I remember the decision making process we began after the adoption of our first child. We wanted to expand our family and give our son a sibling. For us it was a complicated process of examining our options (fertility treatments or future adoption plans) with the full knowledge that either option could take months or years to bear fruit. There was anxiety in that decision making process as we tried to pick the right road, but also an anxiety about our ability to love another child.
When we adopted Josh, we felt incredibly blessed. Our love for him was instant and deep. It was hard to imagine we could possibly love another child even a fraction as much as we loved him. Would we connect with them in the same way? Would having another child somehow lessen our love for Josh?
As any mother of more than one child can tell you, we soon learned that loving another child does not mean you have less love to give. When our second son was placed in our arms as our tiny foster baby, we loved him. That love grew over the 17 months it took for him to find permanency and adoption in our family. And with each addition of another child to our home, we have seen that love grows more love. We connect in different ways with each child and learn new ways to experience and express love as we nurture their souls and discover their personalities. We always seem to have more love to give away as we invest more in each child.
Love is not divided. Love is multiplied.
I have learned this lesson all over again with the addition of a new foster child to our family. She is a temporary presence in our life, but I love her in ways that feel very permanent. And loving her has not meant less love for my other children. Loving her has taught me some important lessons. I have learned to live in the moment. I can’t dream about her future or wait until tomorrow to smoother her with kisses. I need to seize each moment with her because we aren’t promised a tomorrow together. I have learned my older kids are capable of delaying their needs for the needs of another. They have learned to sacrifice and share in new ways as loving this child as grown their hearts, too. And loving her has meant dealing head-on with our consumerist mentality even when it comes to our children—we only want to love what we can “own” and keep.
When I talk to people about being a foster mom, I feel their resistance to loving one of these temporary kids. While we know the truth that as we add more children to our family our love isn’t divided, we have a hard time imagining sharing the love of our family with someone else’s child.
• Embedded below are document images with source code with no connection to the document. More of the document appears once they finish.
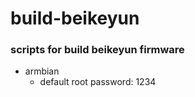 # build-beikeyun

### scripts for build beikeyun firmware

- armbian
  - default root password: 1234

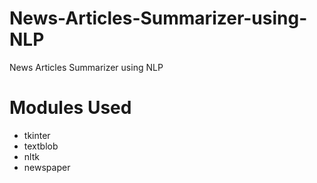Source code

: # News-Articles-Summarizer-using-NLP
News Articles Summarizer using NLP

# Modules Used
- tkinter
- textblob
- nltk
- newspaper
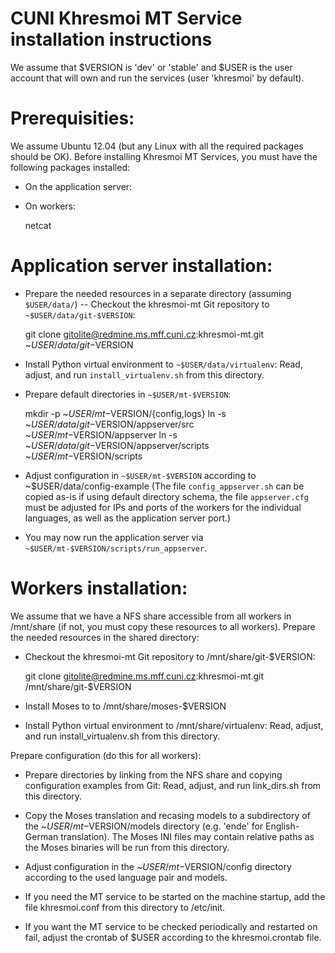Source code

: 
CUNI Khresmoi MT Service installation instructions
==================================================

We assume that $VERSION is 'dev' or 'stable' and $USER is the user account
that will own and run the services (user 'khresmoi' by default).

Prerequisities:
========================

We assume Ubuntu 12.04 (but any Linux with all the required packages should be OK).
Before installing Khresmoi MT Services, you must have the following packages installed:

* On the application server:

    <none>

* On workers:
 
    netcat


Application server installation:
========================

* Prepare the needed resources in a separate directory (assuming `$USER/data/`) --
  Checkout the khresmoi-mt Git repository to `~$USER/data/git-$VERSION`:

  git clone gitolite@redmine.ms.mff.cuni.cz:khresmoi-mt.git ~$USER/data/git-$VERSION

* Install Python virtual environment to `~$USER/data/virtualenv`:
  Read, adjust, and run `install_virtualenv.sh` from this directory.

* Prepare default directories in `~$USER/mt-$VERSION`:

  mkdir -p ~$USER/mt-$VERSION/{config,logs}
  ln -s ~$USER/data/git-$VERSION/appserver/src ~$USER/mt-$VERSION/appserver
  ln -s ~$USER/data/git-$VERSION/appserver/scripts ~$USER/mt-$VERSION/scripts

* Adjust configuration in `~$USER/mt-$VERSION` according to ~$USER/data/config-example
  (The file `config_appserver.sh` can be copied as-is if using default directory schema,
  the file `appserver.cfg` must be adjusted for IPs and ports of the workers for the
  individual languages, as well as the application server port.)

* You may now run the application server via `~$USER/mt-$VERSION/scripts/run_appserver`.

Workers installation:
========================

We assume that we have a NFS share accessible from all workers in /mnt/share
(if not, you must copy these resources to all workers).
Prepare the needed resources in the shared directory:

* Checkout the khresmoi-mt Git repository to /mnt/share/git-$VERSION:

  git clone gitolite@redmine.ms.mff.cuni.cz:khresmoi-mt.git /mnt/share/git-$VERSION

* Install Moses to to /mnt/share/moses-$VERSION

* Install Python virtual environment to /mnt/share/virtualenv: 
  Read, adjust, and run install_virtualenv.sh from this directory.

Prepare configuration (do this for all workers):

* Prepare directories by linking from the NFS share and copying configuration
  examples from Git:
  Read, adjust, and run link_dirs.sh from this directory.

* Copy the Moses translation and recasing models to a subdirectory of the
  ~$USER/mt-$VERSION/models directory (e.g. 'ende' for English-German
  translation).
  The Moses INI files may contain relative paths as the Moses binaries will be
  run from this directory.

* Adjust configuration in the ~$USER/mt-$VERSION/config directory according
  to the used language pair and models.

* If you need the MT service to be started on the machine startup, add the
  file khresmoi.conf from this directory to /etc/init.

* If you want the MT service to be checked periodically and restarted on fail,
  adjust the crontab of $USER according to the khresmoi.crontab file.


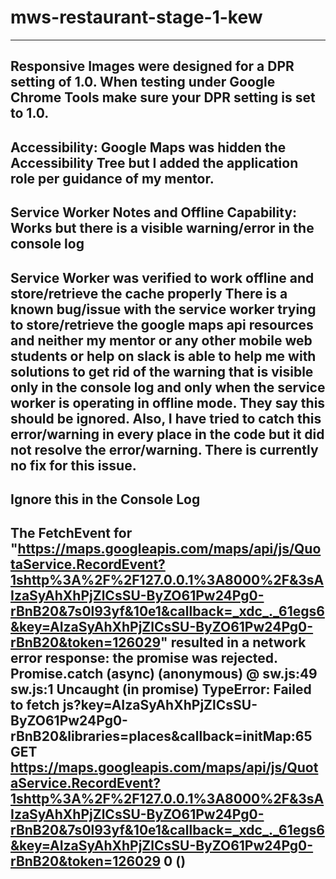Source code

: # mws-restaurant-stage-1-kew
-----------------------------
Responsive Images were designed for a DPR setting of 1.0. When testing under Google Chrome Tools make sure your DPR setting is set to 1.0.
-------------------------------------
Accessibility: Google Maps was hidden the Accessibility Tree but I added the application role per guidance of my mentor. 
-------------------------------------
Service Worker Notes and Offline Capability: Works but there is a visible warning/error in the console log
--------------------------
Service Worker was verified to work offline and store/retrieve the cache properly
There is a known bug/issue with the service worker trying to store/retrieve the google maps api resources and neither my mentor or any other mobile web students or help on slack is able to help me with solutions to get rid of the warning that is visible only in the console log and only when the service worker is operating in offline mode. They say this should be ignored. Also, I have tried to catch this error/warning in every place in the code but it did not resolve the error/warning. There is currently no fix for this issue. 
---------------
Ignore this in the Console Log 
-----------------
The FetchEvent for "https://maps.googleapis.com/maps/api/js/QuotaService.RecordEvent?1shttp%3A%2F%2F127.0.0.1%3A8000%2F&3sAIzaSyAhXhPjZlCsSU-ByZO61Pw24Pg0-rBnB20&7s0l93yf&10e1&callback=_xdc_._61egs6&key=AIzaSyAhXhPjZlCsSU-ByZO61Pw24Pg0-rBnB20&token=126029" resulted in a network error response: the promise was rejected.
Promise.catch (async)
(anonymous) @ sw.js:49
sw.js:1 Uncaught (in promise) TypeError: Failed to fetch
js?key=AIzaSyAhXhPjZlCsSU-ByZO61Pw24Pg0-rBnB20&libraries=places&callback=initMap:65 GET https://maps.googleapis.com/maps/api/js/QuotaService.RecordEvent?1shttp%3A%2F%2F127.0.0.1%3A8000%2F&3sAIzaSyAhXhPjZlCsSU-ByZO61Pw24Pg0-rBnB20&7s0l93yf&10e1&callback=_xdc_._61egs6&key=AIzaSyAhXhPjZlCsSU-ByZO61Pw24Pg0-rBnB20&token=126029 0 ()
------------------
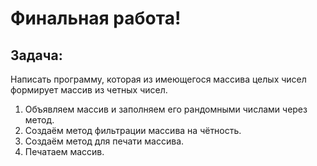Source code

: Финальная работа!
===
Задача:
---
Написать программу, которая из имеющегося массива целых чисел формирует массив из четных чисел.

1. Объявляем массив и заполняем его рандомными числами через метод.
2. Создаём метод фильтрации массива на чётность.
3. Создаём метод для печати массива.
4. Печатаем массив.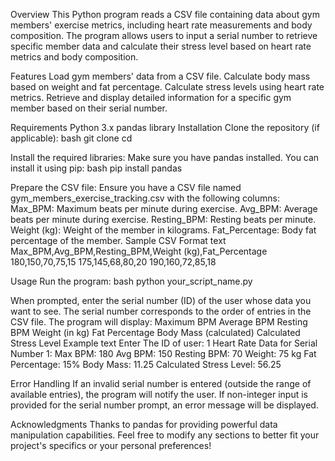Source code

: Overview
This Python program reads a CSV file containing data about gym members' exercise metrics, including heart rate measurements and body composition. The program allows users to input a serial number to retrieve specific member data and calculate their stress level based on heart rate metrics and body composition.

Features
Load gym members' data from a CSV file.
Calculate body mass based on weight and fat percentage.
Calculate stress levels using heart rate metrics.
Retrieve and display detailed information for a specific gym member based on their serial number.

Requirements
Python 3.x
pandas library
Installation
Clone the repository (if applicable):
bash
git clone <repository-url>
cd <repository-directory>

Install the required libraries:
Make sure you have pandas installed. You can install it using pip:
bash
pip install pandas

Prepare the CSV file:
Ensure you have a CSV file named gym_members_exercise_tracking.csv with the following columns:
Max_BPM: Maximum beats per minute during exercise.
Avg_BPM: Average beats per minute during exercise.
Resting_BPM: Resting beats per minute.
Weight (kg): Weight of the member in kilograms.
Fat_Percentage: Body fat percentage of the member.
Sample CSV Format
text
Max_BPM,Avg_BPM,Resting_BPM,Weight (kg),Fat_Percentage
180,150,70,75,15
175,145,68,80,20
190,160,72,85,18

Usage
Run the program:
bash
python your_script_name.py

When prompted, enter the serial number (ID) of the user whose data you want to see. The serial number corresponds to the order of entries in the CSV file.
The program will display:
Maximum BPM
Average BPM
Resting BPM
Weight (in kg)
Fat Percentage
Body Mass (calculated)
Calculated Stress Level
Example
text
Enter The ID of user: 1
Heart Rate Data for Serial Number 1:
Max BPM: 180
Avg BPM: 150
Resting BPM: 70
Weight: 75 kg
Fat Percentage: 15%
Body Mass: 11.25
Calculated Stress Level: 56.25

Error Handling
If an invalid serial number is entered (outside the range of available entries), the program will notify the user.
If non-integer input is provided for the serial number prompt, an error message will be displayed.

Acknowledgments
Thanks to pandas for providing powerful data manipulation capabilities.
Feel free to modify any sections to better fit your project's specifics or your personal preferences!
If we’re honest, we may even feel that love would be wasted. When we open ourselves up to love, we open ourselves up to pain. This is always true, but that pain feels more like a forgone conclusion when we sign up to love a temporary child. Like pulling our hand away from a hot stovetop, we recoil from that pain even though we know it is good to love.
Which is why the emotions of love aren’t enough.
As we experience in marriage, love is a commitment. It isn’t always about what feels good or easy. It perseveres, hopes, and trusts even when times are hard. Especially when times are hard. That’s when the emotions run out and foster mom love looks like changing diapers and sleepless nights and going to meetings and dealing with unpredictable court decisions and teaching someone to eat their broccoli who has never seen a green vegetable before. It short, it looks like being the hands and feet of Jesus to a hurting child, a family in crisis, a broken system.
Foster moms aren’t magical. We don’t have unbreakable hearts or a different kind of love that protects us from pain. We love and grieve and then love again. We do it because we know that love is not divided. Love is not wasted. Love doesn’t collect interest when you put it away and save it for later.
. . . To finish reading “Love is not Wasted”, head over to A Musing Maralee. . .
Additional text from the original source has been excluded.